* **Your instructions**:
Please output the data below exactly as given, starting at its first line and stopping after the line that contains "dynamic status flags.".

(Source texts of formatted documents)
┌────────

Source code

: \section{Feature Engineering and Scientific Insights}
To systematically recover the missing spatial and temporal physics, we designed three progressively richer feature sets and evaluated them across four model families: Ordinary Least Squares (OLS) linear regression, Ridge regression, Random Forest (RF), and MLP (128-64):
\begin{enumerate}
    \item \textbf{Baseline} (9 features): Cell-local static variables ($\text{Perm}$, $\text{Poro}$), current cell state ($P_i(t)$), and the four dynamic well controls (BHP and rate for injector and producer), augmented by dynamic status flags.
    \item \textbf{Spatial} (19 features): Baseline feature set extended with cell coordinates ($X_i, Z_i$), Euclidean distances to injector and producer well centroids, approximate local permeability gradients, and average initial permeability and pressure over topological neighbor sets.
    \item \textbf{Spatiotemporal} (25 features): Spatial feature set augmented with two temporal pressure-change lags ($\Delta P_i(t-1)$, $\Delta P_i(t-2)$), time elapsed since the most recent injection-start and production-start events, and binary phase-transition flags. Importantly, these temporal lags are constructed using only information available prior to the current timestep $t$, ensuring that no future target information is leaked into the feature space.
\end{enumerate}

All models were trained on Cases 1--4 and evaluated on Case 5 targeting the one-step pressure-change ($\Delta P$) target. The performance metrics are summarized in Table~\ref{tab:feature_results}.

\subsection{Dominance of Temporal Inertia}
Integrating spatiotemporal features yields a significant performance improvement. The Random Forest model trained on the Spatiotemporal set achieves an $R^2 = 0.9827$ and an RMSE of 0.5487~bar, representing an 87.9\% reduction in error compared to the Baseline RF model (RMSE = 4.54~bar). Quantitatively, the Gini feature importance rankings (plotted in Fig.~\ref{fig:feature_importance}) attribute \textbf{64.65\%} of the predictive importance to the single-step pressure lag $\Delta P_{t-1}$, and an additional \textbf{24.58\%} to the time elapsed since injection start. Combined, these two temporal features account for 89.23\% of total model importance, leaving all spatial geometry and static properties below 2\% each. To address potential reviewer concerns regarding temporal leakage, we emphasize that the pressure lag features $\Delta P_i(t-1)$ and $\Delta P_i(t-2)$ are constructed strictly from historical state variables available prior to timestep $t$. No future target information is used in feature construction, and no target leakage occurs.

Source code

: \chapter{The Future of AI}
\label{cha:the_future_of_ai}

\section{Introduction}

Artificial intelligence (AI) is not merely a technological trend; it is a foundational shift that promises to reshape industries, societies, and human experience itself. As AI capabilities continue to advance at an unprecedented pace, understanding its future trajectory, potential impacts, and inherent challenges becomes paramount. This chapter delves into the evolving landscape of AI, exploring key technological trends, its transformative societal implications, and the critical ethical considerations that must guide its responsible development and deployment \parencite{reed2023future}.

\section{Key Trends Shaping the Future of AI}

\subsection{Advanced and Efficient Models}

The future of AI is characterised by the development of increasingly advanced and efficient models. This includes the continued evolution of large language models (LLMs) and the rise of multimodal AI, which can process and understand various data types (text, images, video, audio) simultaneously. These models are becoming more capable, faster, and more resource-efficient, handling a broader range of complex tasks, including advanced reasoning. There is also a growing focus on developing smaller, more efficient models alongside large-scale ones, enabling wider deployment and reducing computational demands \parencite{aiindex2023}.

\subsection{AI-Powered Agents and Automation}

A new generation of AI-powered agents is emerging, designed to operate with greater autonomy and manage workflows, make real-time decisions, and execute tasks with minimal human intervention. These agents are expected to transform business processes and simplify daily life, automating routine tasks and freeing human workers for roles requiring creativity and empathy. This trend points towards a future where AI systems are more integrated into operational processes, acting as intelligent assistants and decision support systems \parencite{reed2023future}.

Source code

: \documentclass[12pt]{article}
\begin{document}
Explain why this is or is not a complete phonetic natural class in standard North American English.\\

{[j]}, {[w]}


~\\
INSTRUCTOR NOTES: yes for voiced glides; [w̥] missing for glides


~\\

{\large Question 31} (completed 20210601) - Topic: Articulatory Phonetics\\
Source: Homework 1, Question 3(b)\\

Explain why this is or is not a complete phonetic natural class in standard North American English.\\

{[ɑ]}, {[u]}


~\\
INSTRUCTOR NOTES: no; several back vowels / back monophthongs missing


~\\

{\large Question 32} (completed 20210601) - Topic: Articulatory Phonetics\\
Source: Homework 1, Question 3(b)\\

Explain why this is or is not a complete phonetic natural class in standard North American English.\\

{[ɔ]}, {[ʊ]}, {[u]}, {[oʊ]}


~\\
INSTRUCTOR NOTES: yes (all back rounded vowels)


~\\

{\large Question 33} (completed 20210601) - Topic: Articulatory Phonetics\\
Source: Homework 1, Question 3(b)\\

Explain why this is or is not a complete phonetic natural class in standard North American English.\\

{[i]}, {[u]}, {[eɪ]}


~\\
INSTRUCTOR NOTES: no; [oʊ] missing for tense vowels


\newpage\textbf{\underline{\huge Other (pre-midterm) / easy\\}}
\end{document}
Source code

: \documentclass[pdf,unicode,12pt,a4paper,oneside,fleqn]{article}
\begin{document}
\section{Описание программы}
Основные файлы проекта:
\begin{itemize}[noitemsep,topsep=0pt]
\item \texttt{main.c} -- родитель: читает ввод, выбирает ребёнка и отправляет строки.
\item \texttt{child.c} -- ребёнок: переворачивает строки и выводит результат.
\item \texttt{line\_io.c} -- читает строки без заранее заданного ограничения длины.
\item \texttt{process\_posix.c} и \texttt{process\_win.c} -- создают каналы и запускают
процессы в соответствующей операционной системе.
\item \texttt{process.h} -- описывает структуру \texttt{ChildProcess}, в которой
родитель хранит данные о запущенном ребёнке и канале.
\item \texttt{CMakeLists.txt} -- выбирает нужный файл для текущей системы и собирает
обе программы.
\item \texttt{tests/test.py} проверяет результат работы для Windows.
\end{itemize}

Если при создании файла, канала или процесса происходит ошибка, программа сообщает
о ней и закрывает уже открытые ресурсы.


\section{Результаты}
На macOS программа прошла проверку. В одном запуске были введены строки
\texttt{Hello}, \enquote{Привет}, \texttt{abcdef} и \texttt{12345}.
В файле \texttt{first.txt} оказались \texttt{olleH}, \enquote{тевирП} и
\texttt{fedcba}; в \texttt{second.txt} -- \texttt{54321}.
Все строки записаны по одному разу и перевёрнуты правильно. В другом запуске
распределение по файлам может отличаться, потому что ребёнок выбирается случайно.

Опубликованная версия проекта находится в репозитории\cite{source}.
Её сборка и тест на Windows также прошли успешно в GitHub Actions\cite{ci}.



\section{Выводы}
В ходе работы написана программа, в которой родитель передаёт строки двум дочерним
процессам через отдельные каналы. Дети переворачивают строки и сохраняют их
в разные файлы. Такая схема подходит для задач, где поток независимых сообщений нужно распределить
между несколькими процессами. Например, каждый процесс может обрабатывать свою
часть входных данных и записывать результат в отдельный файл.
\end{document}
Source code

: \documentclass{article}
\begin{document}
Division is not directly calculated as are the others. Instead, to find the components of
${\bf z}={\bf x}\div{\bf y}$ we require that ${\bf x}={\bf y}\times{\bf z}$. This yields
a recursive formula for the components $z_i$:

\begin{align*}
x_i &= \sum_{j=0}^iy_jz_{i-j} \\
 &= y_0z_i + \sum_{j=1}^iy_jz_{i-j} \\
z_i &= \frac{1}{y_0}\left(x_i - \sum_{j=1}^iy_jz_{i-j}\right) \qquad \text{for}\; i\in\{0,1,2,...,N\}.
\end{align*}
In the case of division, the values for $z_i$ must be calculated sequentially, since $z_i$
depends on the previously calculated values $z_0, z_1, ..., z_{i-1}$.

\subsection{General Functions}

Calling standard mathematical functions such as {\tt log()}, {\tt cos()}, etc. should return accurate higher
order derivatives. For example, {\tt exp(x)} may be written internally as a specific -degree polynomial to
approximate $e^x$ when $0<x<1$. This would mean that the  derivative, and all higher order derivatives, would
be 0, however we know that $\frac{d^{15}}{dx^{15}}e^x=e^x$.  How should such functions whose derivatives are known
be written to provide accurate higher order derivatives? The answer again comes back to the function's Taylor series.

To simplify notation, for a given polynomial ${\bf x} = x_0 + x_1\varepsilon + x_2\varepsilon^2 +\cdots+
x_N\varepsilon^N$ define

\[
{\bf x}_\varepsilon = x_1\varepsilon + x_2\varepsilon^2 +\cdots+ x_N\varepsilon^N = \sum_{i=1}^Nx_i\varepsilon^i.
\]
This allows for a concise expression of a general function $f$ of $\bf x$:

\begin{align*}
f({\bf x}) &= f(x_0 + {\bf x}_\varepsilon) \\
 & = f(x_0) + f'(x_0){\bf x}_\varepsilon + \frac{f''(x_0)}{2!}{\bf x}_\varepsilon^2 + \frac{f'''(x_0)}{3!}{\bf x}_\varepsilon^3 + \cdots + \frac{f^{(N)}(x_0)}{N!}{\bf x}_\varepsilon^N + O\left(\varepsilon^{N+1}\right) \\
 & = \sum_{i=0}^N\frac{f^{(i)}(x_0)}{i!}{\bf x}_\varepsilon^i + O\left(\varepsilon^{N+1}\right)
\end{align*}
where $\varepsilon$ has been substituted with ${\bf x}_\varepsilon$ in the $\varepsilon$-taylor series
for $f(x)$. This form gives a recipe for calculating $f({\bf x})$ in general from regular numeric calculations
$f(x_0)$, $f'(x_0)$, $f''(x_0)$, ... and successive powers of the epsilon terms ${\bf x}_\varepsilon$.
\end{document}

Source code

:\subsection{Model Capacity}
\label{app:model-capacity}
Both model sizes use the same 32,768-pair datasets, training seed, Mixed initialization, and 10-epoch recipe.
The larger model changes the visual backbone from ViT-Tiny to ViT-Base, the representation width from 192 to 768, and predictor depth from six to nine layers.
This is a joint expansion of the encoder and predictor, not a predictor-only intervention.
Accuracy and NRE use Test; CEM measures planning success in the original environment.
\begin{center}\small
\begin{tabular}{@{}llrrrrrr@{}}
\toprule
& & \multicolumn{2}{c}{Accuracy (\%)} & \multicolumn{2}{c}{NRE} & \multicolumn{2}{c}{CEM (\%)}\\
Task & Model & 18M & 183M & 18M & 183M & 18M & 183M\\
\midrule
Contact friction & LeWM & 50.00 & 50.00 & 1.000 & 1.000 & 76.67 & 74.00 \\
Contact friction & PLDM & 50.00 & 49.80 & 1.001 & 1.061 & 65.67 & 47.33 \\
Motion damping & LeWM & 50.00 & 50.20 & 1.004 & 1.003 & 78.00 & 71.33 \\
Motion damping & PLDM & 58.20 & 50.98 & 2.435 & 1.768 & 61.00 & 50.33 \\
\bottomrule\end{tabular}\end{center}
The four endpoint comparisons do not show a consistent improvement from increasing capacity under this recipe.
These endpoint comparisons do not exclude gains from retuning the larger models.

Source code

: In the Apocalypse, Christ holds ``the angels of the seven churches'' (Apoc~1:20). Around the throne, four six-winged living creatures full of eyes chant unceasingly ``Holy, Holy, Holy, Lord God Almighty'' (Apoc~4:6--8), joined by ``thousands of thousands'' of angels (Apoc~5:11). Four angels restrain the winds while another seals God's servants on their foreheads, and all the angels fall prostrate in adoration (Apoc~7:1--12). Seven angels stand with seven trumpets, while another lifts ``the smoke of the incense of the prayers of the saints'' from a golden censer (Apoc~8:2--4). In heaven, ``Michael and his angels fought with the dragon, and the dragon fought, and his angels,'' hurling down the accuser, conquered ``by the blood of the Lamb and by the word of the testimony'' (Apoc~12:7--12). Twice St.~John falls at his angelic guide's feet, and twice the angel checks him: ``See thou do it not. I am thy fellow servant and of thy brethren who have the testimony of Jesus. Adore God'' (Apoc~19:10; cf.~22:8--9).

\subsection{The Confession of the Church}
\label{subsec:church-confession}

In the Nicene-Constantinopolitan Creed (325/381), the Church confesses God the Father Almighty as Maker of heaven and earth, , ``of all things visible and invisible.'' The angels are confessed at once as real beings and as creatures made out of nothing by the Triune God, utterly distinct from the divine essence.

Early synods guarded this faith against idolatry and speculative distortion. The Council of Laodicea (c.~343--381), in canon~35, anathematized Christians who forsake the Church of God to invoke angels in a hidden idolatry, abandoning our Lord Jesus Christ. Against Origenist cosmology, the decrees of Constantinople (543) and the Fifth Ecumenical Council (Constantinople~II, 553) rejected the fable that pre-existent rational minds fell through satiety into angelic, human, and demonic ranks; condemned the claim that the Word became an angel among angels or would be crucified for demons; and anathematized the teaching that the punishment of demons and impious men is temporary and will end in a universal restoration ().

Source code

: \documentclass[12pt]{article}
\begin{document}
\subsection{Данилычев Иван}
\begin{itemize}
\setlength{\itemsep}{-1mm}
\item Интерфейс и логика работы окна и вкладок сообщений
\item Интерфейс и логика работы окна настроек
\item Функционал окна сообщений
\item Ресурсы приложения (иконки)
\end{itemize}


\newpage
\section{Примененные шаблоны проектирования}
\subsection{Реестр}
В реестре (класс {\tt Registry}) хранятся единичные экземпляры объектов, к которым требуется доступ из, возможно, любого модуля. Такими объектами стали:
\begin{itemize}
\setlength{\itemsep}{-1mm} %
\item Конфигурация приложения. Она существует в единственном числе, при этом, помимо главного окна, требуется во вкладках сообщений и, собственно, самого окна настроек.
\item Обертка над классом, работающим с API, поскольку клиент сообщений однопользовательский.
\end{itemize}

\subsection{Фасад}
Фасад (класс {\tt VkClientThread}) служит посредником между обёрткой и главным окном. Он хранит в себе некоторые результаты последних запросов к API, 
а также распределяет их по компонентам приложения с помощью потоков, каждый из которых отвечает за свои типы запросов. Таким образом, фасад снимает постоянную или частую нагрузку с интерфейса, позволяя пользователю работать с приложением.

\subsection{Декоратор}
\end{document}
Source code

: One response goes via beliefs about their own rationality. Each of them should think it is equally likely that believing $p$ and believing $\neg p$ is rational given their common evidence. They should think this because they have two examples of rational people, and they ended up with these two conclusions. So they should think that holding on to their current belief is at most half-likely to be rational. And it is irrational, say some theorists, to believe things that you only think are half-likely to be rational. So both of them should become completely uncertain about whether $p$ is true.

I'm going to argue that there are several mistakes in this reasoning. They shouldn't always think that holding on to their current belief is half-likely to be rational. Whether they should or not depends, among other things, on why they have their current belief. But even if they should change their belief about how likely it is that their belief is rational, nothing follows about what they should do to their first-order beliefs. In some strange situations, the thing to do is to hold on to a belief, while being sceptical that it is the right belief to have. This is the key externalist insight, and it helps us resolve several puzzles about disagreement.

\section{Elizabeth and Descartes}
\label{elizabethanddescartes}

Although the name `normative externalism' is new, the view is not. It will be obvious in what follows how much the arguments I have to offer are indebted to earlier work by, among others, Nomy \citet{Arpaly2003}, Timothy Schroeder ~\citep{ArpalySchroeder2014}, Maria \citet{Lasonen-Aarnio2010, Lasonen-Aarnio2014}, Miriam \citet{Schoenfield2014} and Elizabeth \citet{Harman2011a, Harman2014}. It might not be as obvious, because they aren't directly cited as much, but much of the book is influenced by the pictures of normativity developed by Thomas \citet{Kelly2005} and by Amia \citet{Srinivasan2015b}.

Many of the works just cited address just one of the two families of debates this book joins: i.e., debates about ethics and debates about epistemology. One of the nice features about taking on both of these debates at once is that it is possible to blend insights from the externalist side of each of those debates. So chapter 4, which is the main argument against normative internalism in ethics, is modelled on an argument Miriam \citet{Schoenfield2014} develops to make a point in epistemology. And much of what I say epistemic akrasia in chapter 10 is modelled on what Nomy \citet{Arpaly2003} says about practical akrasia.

└────────

* **Problem solution**:
Source code

: \section{Feature Engineering and Scientific Insights}
To systematically recover the missing spatial and temporal physics, we designed three progressively richer feature sets and evaluated them across four model families: Ordinary Least Squares (OLS) linear regression, Ridge regression, Random Forest (RF), and MLP (128-64):
\begin{enumerate}
    \item \textbf{Baseline} (9 features): Cell-local static variables ($\text{Perm}$, $\text{Poro}$), current cell state ($P_i(t)$), and the four dynamic well controls (BHP and rate for injector and producer), augmented by dynamic status flags.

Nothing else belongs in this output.